BEGIN MATERIAL PROVIDED

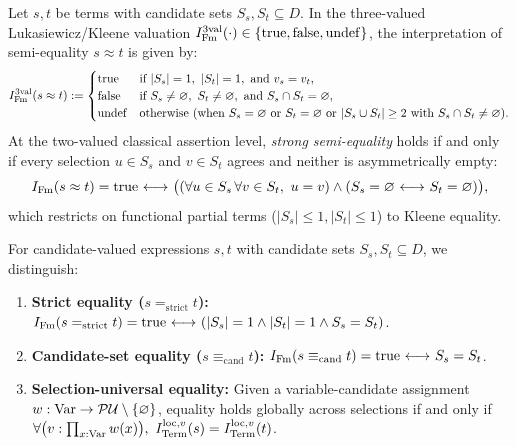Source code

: \begin{definition}
\label{def:semi_equality_specification}
Let $s, t$ be terms with candidate sets $S_s, S_t \subseteq D$. In the three-valued Lukasiewicz/Kleene valuation $I_{\mathrm{Fm}}^{3\mathrm{val}}(\cdot) \in \{\mathrm{true}, \mathrm{false}, \mathrm{undef}\}$, the interpretation of semi-equality $s\approx t$ is given by:
\[
I_{\Fm}^{3\mathrm{val}}(s \approx t) :=
\begin{cases}
\ltrue & \text{if } |S_s| = 1,\ |S_t| = 1,\ \text{and } v_s = v_t, \\
\lfalse & \text{if } S_s \ne \emptyclass,\ S_t \ne \emptyclass,\ \text{and } S_s \cap S_t = \emptyclass, \\
\lundef & \text{otherwise (when } S_s = \emptyclass \text{ or } S_t = \emptyclass \text{ or } |S_s \cup S_t| \ge 2 \text{ with } S_s \cap S_t \ne \emptyclass\text{)}.
\end{cases}
\]
At the two-valued classical assertion level, \emph{strong semi-equality} holds if and only if every selection $u \in S_s$ and $v \in S_t$ agrees and neither is asymmetrically empty:
\[
I_{\mathrm{Fm}}(s \approx t) = \mathrm{true} {\ \longleftrightarrow\ } \big((\forall u \in S_s\, \forall v \in S_t,\ u = v) \land (S_s = \varnothing {\ \longleftrightarrow\ } S_t = \varnothing)\big),
\]
which restricts on functional partial terms ($|S_s| \le 1, |S_t| \le 1$) to Kleene equality.
\end{definition}

\begin{definition}
For candidate-valued expressions $s, t$ with candidate sets $S_s, S_t \subseteq D$, we distinguish:
\begin{enumerate}
\item \textbf{Strict equality ($s =_{\mathrm{strict}} t$):} $I_{\mathrm{Fm}}(s =_{\mathrm{strict}} t) = \mathrm{true} {\ \longleftrightarrow\ } (|S_s| = 1 \land |S_t| = 1 \land S_s = S_t)$.
\item \textbf{Candidate-set equality ($s \equiv_{\mathrm{cand}} t$):} $I_{\mathrm{Fm}}(s \equiv_{\mathrm{cand}} t) = \mathrm{true} {\ \longleftrightarrow\ } S_s = S_t$.
\item \textbf{Selection-universal equality:} Given a variable-candidate assignment $w : \mathrm{Var} \to \mathcal{P} \mathcal{U} \setminus \{\varnothing\}$, equality holds globally across selections if and only if $\forall \bigl(v : \prod_{x:\mathrm{Var}} w(x)\bigr),\ I_{\mathrm{Term}}^{\mathrm{loc},v}(s) = I_{\mathrm{Term}}^{\mathrm{loc},v}(t)$.
\end{enumerate}
\end{definition}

END MATERIAL PROVIDED

## [DIRECTIONS]
With the pictures omitted, the entries are to be transcribed in full, exactly as they appear.

## [SOLUTION]
Source code

: \begin{definition}
\label{def:semi_equality_specification}
Let $s, t$ be terms with candidate sets $S_s, S_t \subseteq D$. In the three-valued Lukasiewicz/Kleene valuation $I_{\mathrm{Fm}}^{3\mathrm{val}}(\cdot) \in \{\mathrm{true}, \mathrm{false}, \mathrm{undef}\}$, the interpretation of semi-equality $s\approx t$ is given by:
\[
I_{\Fm}^{3\mathrm{val}}(s \approx t) :=
\begin{cases}
\ltrue & \text{if } |S_s| = 1,\ |S_t| = 1,\ \text{and } v_s = v_t, \\
\lfalse & \text{if } S_s \ne \emptyclass,\ S_t \ne \emptyclass,\ \text{and } S_s \cap S_t = \emptyclass, \\
\lundef & \text{otherwise (when } S_s = \emptyclass \text{ or } S_t = \emptyclass \text{ or } |S_s \cup S_t| \ge 2 \text{ with } S_s \cap S_t \ne \emptyclass\text{)}.
\end{cases}
\]
At the two-valued classical assertion level, \emph{strong semi-equality} holds if and only if every selection $u \in S_s$ and $v \in S_t$ agrees and neither is asymmetrically empty:
\[
I_{\mathrm{Fm}}(s \approx t) = \mathrm{true} {\ \longleftrightarrow\ } \big((\forall u \in S_s\, \forall v \in S_t,\ u = v) \land (S_s = \varnothing {\ \longleftrightarrow\ } S_t = \varnothing)\big),
\]
which restricts on functional partial terms ($|S_s| \le 1, |S_t| \le 1$) to Kleene equality.
\end{definition}

\begin{definition}
For candidate-valued expressions $s, t$ with candidate sets $S_s, S_t \subseteq D$, we distinguish:
\begin{enumerate}
\item \textbf{Strict equality ($s =_{\mathrm{strict}} t$):} $I_{\mathrm{Fm}}(s =_{\mathrm{strict}} t) = \mathrm{true} {\ \longleftrightarrow\ } (|S_s| = 1 \land |S_t| = 1 \land S_s = S_t)$.
\item \textbf{Candidate-set equality ($s \equiv_{\mathrm{cand}} t$):} $I_{\mathrm{Fm}}(s \equiv_{\mathrm{cand}} t) = \mathrm{true} {\ \longleftrightarrow\ } S_s = S_t$.
\item \textbf{Selection-universal equality:} Given a variable-candidate assignment $w : \mathrm{Var} \to \mathcal{P} \mathcal{U} \setminus \{\varnothing\}$, equality holds globally across selections if and only if $\forall \bigl(v : \prod_{x:\mathrm{Var}} w(x)\bigr),\ I_{\mathrm{Term}}^{\mathrm{loc},v}(s) = I_{\mathrm{Term}}^{\mathrm{loc},v}(t)$.
\end{enumerate}
\end{definition}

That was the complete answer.